In fact, you are rediscovering a language in which you have been writing for many years.
Sergey aka
seregazhuk : Two years ago, even at a previous job, you had to write a script that would constantly ring up customers and work very quickly. The task had to be completed “yesterday”, the team had only PHP developers, - you understand, there was no time for a new stack. But it so happened that everyone heard something about ReactPHP. He positioned himself as production-ready, everything was very easy: we just installed the company through the composer, and you could write asynchronous code. As a result, they wrote a solution on it, launched it, everyone was happy.
I realized that we have a tool - but there were no articles, practical examples like “We have such a problem, we solved it like this” in almost no Russian or English. In the end, I wrote a couple of articles on my blog, I received a positive feedback, and that’s all - it somehow dragged me on. We are accustomed to the Request-Response model, but it is worth plunging into an asynchronous code, and you will immediately ask: “Was it possible?”.
Peter: Let's talk again, what problem does the asynchronous code solve for us, and why do we need ReactPHP in particular?
Sergey: Almost every application has either API calls, or file system interaction, or database requests. When we wait for a response from them, our processor is idle - instead of doing something useful. You can not wait for an answer, but start non-blocking operations and move on. The question arises: “If we use ReactPHP everywhere for I / O, then our applications will be much faster?”
Unfortunately, you can't just take and rewrite our applications to asynchronous
This is Sergey ZhukSerezha is the author of ReactPHP For Beginners, Learning Event-Driven PHP With ReactPHP and PHP OOP Way books and heaps of other goodies.
Sergey: I would think about using ReactPHP in those cases where performance is critical, and I / O is our bottleneck, which blocks everything. Moreover, I would recommend not to transfer the entire application to asynchronous rails, namely, to rewrite this particular bottleneck. As a rule, an asynchronous piece is much easier to insert into a traditional blocking code, rather than trying to rewrite the entire application completely.

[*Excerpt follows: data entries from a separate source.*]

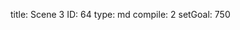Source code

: title:          Scene 3
ID:             64
type:           md
compile:        2
setGoal:        750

Peter: Ok, but why don't we just run some PHP processes then? This is idle, but the next is engaged in business.
Sergey: And how do we then coordinate the results? Suppose we need to get data from three sources, we make calls to the three APIs, then compose the results and give them to the user. If we make three separate flows, then the problem of coordinating the result will arise.
With the asynchronous approach, we would simply run them, let's say, in parallel, then get the result and process it. When the flows have to somehow this ball to coordinate, that is, the problem with the state will be. This seems to be more complicated than the asynchronous approach.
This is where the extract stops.